Brixton’s O2 Academy (no product placement intended) is the venue of this event and, my dear readers, it’s not called O2 Academy for nothing. Nooo... actually, the company running/sponsoring this venue feels like they need to promote their products by forcing a two-class division upon their paying customers. Yes, this is modern Britain. Funnily enough, tonight’s promotion campain deluxe is connected to one of the British people’s supposedly favourite part-time activities. There is nothing less than a ‘priority queue’ for customers of said telephone company, ‘priority queue’ meaning that people waiting in this queue will be let in earlier than those poor souls standing in the other one. As we’re indeed about to benefit from this arrangement we’re not feeling too revolutionary tonight, but I’m still wondering how people who have paid the same price as everyone can accept that. What or rather who tops this whole business off is that very original London guy, who plays top dog for his watching audience, feeling ever so important by asking every single person joining the ‘priority queue’ “Have you got an O2 phone, madam/sir?”. If you’re about to attend another show at this venue, let me give you some advice teeming with irony: nobody ever actually checked my phone...
The venue turns out to be beautiful, but a bit too large for my taste and especially for my taste when it comes to BRMC shows. The stage is quite wide and the fact that the monitors and other equipment aren’t even put into the corners makes it appear as if this is actually intended to make the band feel a bit more comfortable.
London quintet The Duke Spirit are support for tonight and are on at about 7.30 pm, playing for about half an hour. Maybe it’s because of them only playing one known song followed by a whole bunch of new ones, supposedly being featured on a new album, but apart from one guy who feels like telling the whole audience what he’d like to do with singer Leila “all night long”, nobody’s temperature seems to have risen too much in the icy cold venue.
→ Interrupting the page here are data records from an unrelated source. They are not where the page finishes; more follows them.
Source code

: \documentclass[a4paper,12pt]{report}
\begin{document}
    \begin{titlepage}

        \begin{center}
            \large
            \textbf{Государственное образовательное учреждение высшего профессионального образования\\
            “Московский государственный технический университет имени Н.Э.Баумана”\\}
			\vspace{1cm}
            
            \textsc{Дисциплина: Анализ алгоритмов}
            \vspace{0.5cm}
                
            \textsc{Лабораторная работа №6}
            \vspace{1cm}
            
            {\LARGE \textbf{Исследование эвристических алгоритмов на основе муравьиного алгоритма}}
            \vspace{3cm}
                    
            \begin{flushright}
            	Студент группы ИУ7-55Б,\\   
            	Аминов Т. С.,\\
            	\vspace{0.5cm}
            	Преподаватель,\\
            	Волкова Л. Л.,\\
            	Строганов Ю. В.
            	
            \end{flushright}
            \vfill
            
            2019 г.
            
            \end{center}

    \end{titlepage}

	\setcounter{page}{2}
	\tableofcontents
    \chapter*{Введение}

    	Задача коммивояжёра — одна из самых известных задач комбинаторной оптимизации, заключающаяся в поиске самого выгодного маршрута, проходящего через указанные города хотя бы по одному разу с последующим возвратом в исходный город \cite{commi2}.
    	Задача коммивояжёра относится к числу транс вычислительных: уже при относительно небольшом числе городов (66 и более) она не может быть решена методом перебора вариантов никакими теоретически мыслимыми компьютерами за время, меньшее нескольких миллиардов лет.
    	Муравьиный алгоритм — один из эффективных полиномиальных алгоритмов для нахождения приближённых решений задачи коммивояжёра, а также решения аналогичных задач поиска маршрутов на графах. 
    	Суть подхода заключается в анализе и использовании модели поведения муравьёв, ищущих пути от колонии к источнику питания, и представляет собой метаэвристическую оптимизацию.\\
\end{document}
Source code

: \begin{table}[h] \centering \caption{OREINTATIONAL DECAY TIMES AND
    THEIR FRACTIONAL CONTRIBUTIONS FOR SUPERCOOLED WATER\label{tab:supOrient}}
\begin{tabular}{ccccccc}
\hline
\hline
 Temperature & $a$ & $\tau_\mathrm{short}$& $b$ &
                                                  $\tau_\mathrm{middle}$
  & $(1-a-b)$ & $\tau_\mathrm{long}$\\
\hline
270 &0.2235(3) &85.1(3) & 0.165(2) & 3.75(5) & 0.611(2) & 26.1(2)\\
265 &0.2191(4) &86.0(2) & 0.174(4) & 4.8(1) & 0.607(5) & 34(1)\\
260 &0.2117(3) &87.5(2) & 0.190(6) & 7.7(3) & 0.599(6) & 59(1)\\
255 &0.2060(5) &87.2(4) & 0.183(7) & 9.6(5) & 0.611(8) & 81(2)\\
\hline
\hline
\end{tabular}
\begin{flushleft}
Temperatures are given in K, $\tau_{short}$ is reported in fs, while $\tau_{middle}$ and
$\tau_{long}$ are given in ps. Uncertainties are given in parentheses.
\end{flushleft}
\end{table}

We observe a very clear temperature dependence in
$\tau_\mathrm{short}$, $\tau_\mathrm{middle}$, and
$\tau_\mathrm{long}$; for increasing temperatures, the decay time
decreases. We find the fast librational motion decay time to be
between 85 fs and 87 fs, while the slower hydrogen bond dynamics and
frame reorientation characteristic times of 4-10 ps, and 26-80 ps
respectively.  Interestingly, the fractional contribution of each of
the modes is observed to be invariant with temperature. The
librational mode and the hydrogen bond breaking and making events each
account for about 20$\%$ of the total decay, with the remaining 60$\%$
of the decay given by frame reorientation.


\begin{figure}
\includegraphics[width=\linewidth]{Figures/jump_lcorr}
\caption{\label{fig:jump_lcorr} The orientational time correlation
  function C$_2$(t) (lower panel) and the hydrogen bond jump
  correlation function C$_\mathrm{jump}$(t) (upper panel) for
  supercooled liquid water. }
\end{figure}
Only when the lights are switched off and Soulsaver’s “Revival” resounds through the hall, announcing the beginning of the show and fitting perfectly, I first feel like taking my coat off.

Act I: Exposition (BRMC)
The band seem to be still feeling cold as well, Peter and Robert entering the stage in their notorious leather jackets, but warming up everybody’s heart by playing Love Burns as their first song tonight. From where I’m standing the crowd appears to be feeling it from the start, being into it from this very first song on, ‘it’ being the almost festive mood of this special night. There’s only one thing that taints this mood to some degree and this is the attendence of an almost ridiculous amount of photographers in this huge gap between stage and audience. While this might be a good sign for the band, I assume that the natural feel of a BRMC show, which usually includes a lot of close ups of Robert with the audience, somewhat gets lost. There’s no way of him sitting down on the monitor tonight and singing directly to his audience, which I think is too bad. All the same, the second song is Red Eyes and Tears and this is the point where I start to wonder.
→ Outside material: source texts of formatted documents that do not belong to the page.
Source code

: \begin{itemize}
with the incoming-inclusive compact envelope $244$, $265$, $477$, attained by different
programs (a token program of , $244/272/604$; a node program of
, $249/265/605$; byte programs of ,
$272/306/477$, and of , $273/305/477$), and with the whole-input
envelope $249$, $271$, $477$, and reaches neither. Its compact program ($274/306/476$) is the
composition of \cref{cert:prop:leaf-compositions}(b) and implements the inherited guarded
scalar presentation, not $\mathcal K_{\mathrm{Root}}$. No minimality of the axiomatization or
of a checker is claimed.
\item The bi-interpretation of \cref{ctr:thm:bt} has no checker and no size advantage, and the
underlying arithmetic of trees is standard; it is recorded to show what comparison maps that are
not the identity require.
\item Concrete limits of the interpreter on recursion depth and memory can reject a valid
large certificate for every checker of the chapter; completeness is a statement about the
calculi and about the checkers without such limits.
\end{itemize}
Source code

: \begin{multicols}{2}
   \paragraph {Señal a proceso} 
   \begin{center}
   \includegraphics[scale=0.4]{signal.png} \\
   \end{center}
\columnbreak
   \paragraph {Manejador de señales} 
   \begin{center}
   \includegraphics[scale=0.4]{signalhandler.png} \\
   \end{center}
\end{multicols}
Knowing that BRMC are anything but lame or boring and rather have something special up their sleeves than playing a bog-standard show, I suppose everyone has been wondering about possible specialties concerning the set list. So, playing song number one and two of their debut in a row I am quite intrigued by the possibility of them playing the whole album in a row (and maybe continuing with the other four?). However, after the third song this night, a rowdy Punk Song, another supportive fact for my thesis, Robert solves the mystery. He tells the audience that they originally felt like playing everything, but that there is not enough time. (I guess we can thank that bloody venue for that again...) Thus, he continues, they decided on playing not all of their songs, but a lot, and, here comes the absolutely special part, in the order in which these songs came to them. Well, if the lady and the two gentlemen prefer a chronological approach tonight, so be it! Additionally, the idea of the songs coming to them than rather them writing the songs is an idea that strikes me, as if these songs had always existed, wafting around before, just waiting for the right moment to be picked up by the right person and be played.
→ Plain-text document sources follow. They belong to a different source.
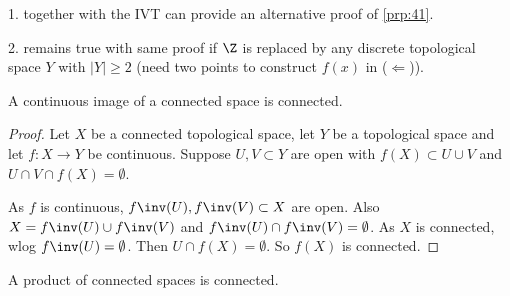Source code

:     \begin{remark}
    1.  together with the IVT can provide an alternative proof of \cref{prp:41}.

    2.  remains true with same proof if $\Z$ is replaced by any discrete topological space $Y$ with $|Y| \geq 2$ (need two points to construct $f(x)$ in ($\Longleftarrow$)).
\end{remark}

\begin{proposition} \label{prp:43}
    A continuous image of a connected space is connected.
\end{proposition}

\begin{proof}
    Let $X$ be a connected topological space, let $Y$ be a topological space and let $f:X\to Y$ be continuous. Suppose $U,V\subset Y$ are open with $f(X)\subset U\cup V$ and $U\cap V\cap f(X) = \emptyset$.

    As $f$ is continuous, $f\inv(U),f\inv(V)\subset X$ are open. Also $X = f\inv(U)\cup f\inv(V)$ and $f\inv(U) \cap f\inv(V)=\emptyset$. As $X$ is connected, wlog $f\inv(U)= \emptyset$. Then $U \cap f(X)=\emptyset$. So $f(X)$ is connected.
\end{proof}

\begin{proposition} \label{prp:44}
    A product of connected spaces is connected.
\end{proposition}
At some point in this first act there are people standing on Peter’s side of the stage all of a sudden and I realize that the things that were given away before the show must have been vouchers to make you stand on stage for a couple of songs, so there is always a bunch of people standing in the backround of the stage, clearly spellbound, happy and fascinated by being given the chance to see their band performing from such a close distance.
Following chronology the next song is Spread Your Love, another audience-all-time favourite, nowadays being extended by a steamy additional, bluesy, the girls wanting to shake their bum part. And with this ends Act I.

Act II: Escalation (Take Them On, On Your Own)
We’re now entering the slightly darker realms of album #2, beginning with Stop and Six Barrel Shotgun, another representative of BRMC’s category of somewhat revised songs that plainly turn out to be better live whereas listening to the original recording they now seem to be lacking something. Up next is a supreme surprise in form of We’re All In Love, which I don’t think I’ve heard live ever since my very first BRMC show in 2003 and which possibly turns out to be a treat for a lot of people, who are able to appreciate it.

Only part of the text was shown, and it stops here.